• [TASK ITEM]:
What is the count of lines in the material below that hold "https"? Answer with only that number.

• [EXTRACTED MATERIAL]:
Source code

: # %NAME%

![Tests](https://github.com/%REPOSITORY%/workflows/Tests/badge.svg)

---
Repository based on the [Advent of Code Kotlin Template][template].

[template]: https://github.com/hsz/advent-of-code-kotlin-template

• [RESPONSE TO THIS TASK]:
2